SYDNEY: Anglicans lay down law
by Jill Rowbotham and Annabelle McDonald
THE AUSTRALIAN
October 12, 2005
SUNDAY school teachers and other Anglican lay leaders could be sacked for habitual drunkenness and promiscuity and other offences under new disciplinary rules being considered by the Sydney synod.
The conservative Sydney Anglican Diocese is the first of Australia's 23 synods to consider widening the definition of wrongful conduct to lay leaders as well as clergy.
It will also create a professional standards committee to make it easier for victims of sexual misconduct and abuse to lodge a complaint against both clergy and lay leaders. The diocese's professional standards rector Philip Gerber said this meant all lay leaders - including sunday school teachers, youth leaders and all other parish leaders - could be sacked if they breached the standards.
The standards would now include habitual drunkenness, serious financial impropriety, unchastity, or conviction of a criminal offence carrying a sentence of 12 months or more, Mr Gerber said.
The discipline ordinance agreed to last night concides with Archbishop Peter Jensen's anxiety over the the Howard Government workplace reforms.
An Anglican enterprise agreement though, shows the church is not shy of rejigging work arrangements. Anglican Retirement Villages signed a generous enterprise agreement with its nurses earlier this year, allowing the employer to ask them to work irregular hours to make up 76 hours in a fortnight in return for other benefits in the contract.

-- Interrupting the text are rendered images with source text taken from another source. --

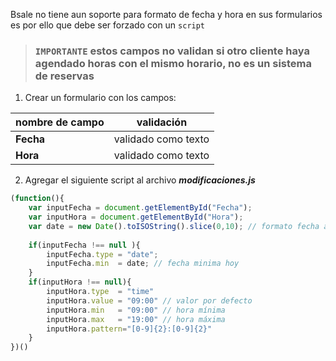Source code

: Bsale no tiene aun soporte para formato de fecha y hora en sus formularios es por ello que debe ser forzado con un `script`

> ### `IMPORTANTE` estos campos no validan si otro cliente haya agendado horas con el mismo horario, no es un sistema de reservas 

1. Crear un formulario con los campos: 

| nombre de campo | validación |
| ---------- | --------- |
|**Fecha**| validado como texto|
|**Hora**| validado como texto|

2. Agregar el siguiente script al archivo _**modificaciones.js**_


```js
(function(){
    var inputFecha = document.getElementById("Fecha");
    var inputHora = document.getElementById("Hora");
    var date = new Date().toISOString().slice(0,10); // formato fecha aaaa-mm-dd
    
    if(inputFecha !== null ){
        inputFecha.type = "date";
        inputFecha.min  = date; // fecha minima hoy
    }
    if(inputHora !== null){
        inputHora.type  = "time"
        inputHora.value = "09:00" // valor por defecto
        inputHora.min   = "09:00" // hora mínima
        inputHora.max   = "19:00" // hora máxima
        inputHora.pattern="[0-9]{2}:[0-9]{2}"
    }
})()
```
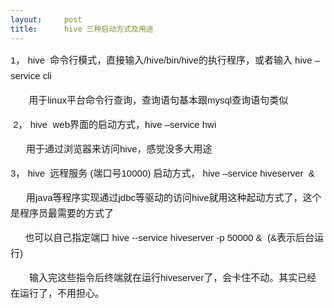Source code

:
 ```yaml
---
layout:     post
title:      hive 三种启动方式及用途
---
```

<div id="article_content" class="article_content clearfix csdn-tracking-statistics" data-pid="blog" data-mod="popu_307" data-dsm="post">
								            <link rel="stylesheet" href="https://csdnimg.cn/release/phoenix/template/css/ck_htmledit_views-f76675cdea.css">
						<div class="htmledit_views" id="content_views">
                
<p style="font-family:Arial, Verdana, sans-serif;line-height:18px;"><span style="line-height:25px;font-family:Helvetica, Tahoma, Arial, sans-serif;font-size:15px;"></span></p>
<p style="line-height:18px;font-family:Arial, Verdana, sans-serif;"><span style="line-height:25px;font-family:Helvetica, Tahoma, Arial, sans-serif;font-size:15px;">1， hive  命令行模式，直接输入/hive/bin/hive的执行程序，或者输入 hive –service cli</span></p>
<p style="line-height:18px;font-family:Arial, Verdana, sans-serif;"><span style="line-height:25px;font-family:Helvetica, Tahoma, Arial, sans-serif;font-size:15px;">       用于linux平台命令行查询，查询语句基本跟mysql查询语句类似</span></p>
<p style="line-height:18px;font-family:Arial, Verdana, sans-serif;"><span style="font-size:15px;"><span style="line-height:25px;font-family:Helvetica, Tahoma, Arial, sans-serif;"> 2，</span><span style="line-height:25px;font-family:Helvetica, Tahoma, Arial, sans-serif;"> hive  web界面的启动方式，hive
 –service hwi  </span></span></p>
<p style="line-height:18px;font-family:Arial, Verdana, sans-serif;"><span style="line-height:25px;font-family:Helvetica, Tahoma, Arial, sans-serif;font-size:15px;">      用于通过浏览器来访问hive，感觉没多大用途</span></p>
<p style="line-height:18px;font-family:Arial, Verdana, sans-serif;"><span style="line-height:25px;font-family:Helvetica, Tahoma, Arial, sans-serif;font-size:15px;">3， hive  远程服务 (端口号10000) 启动方式， hive –service hiveserver  &amp; </span></p>
<p style="line-height:18px;font-family:Arial, Verdana, sans-serif;"><span style="line-height:25px;font-family:Helvetica, Tahoma, Arial, sans-serif;font-size:15px;">      用java等程序实现通过jdbc等驱动的访问hive就用这种起动方式了，这个是程序员最需要的方式了</span></p>
<p style="line-height:18px;font-family:Arial, Verdana, sans-serif;"><span style="line-height:25px;font-family:Helvetica, Tahoma, Arial, sans-serif;font-size:15px;"> 　 也可以自己指定端口 hive --service hiveserver -p 50000 &amp;  (&amp;表示后台运行)</span></p>
<p style="line-height:18px;font-family:Arial, Verdana, sans-serif;"><span style="line-height:25px;font-family:Helvetica, Tahoma, Arial, sans-serif;font-size:15px;">　　输入完这些指令后终端就在运行hiveserver了，会卡住不动。其实已经在运行了，不用担心。</span></p>
<p style="font-family:Arial, Verdana, sans-serif;line-height:18px;"><span style="font-family:Arial;font-size:15px;"><span><a href="http://mvnrepository.com/artifact/org.apache.hive/hive-service/0.8.1" rel="nofollow" style="color:rgb(0,105,214);line-height:inherit;"></a></span></span></p>
            </div>
                </div>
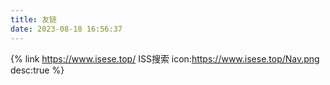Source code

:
 ```yaml
---
title: 友链
date: 2023-08-18 16:56:37
---
```


<div id="friends-api"></div>
<script src="https://cdn.jsdelivr.net/gh/Fgaoxing/blog-cdn@main/source/js/friends-api.js"></script>
<script>qexo_friend_api("friends-api","https://qexo.isese.top/");</script>

{% link https://www.isese.top/ ISS搜索 icon:https://www.isese.top/Nav.png desc:true %}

The agreement provides for nurses to receive 7 per cent above the award base rate, and offers a series of salary sacrifice options, including childcare of up to $3750 a year. The deal bundles together penalties, such as weekend rates and casual loadings, for employees who work on Sundays.
According to one of the signatory unions, the NSW Nurses Association, the agreement was a fair one that bettered the state award on which it was based.
On Monday, Dr Jensen said he was concerned families were losing their weekends together.
Other churches said yesterday they were generally opposed to individual contracts for their workers, but some circumstances required enterprise agreements.
"Uniting Church employers are expected to support collective bargaining and awards ahead of individual workplace agreements and they are called to resist any attempts to erode protections through deregulation or other means," the church's president, Dean Drayton, said yesterday.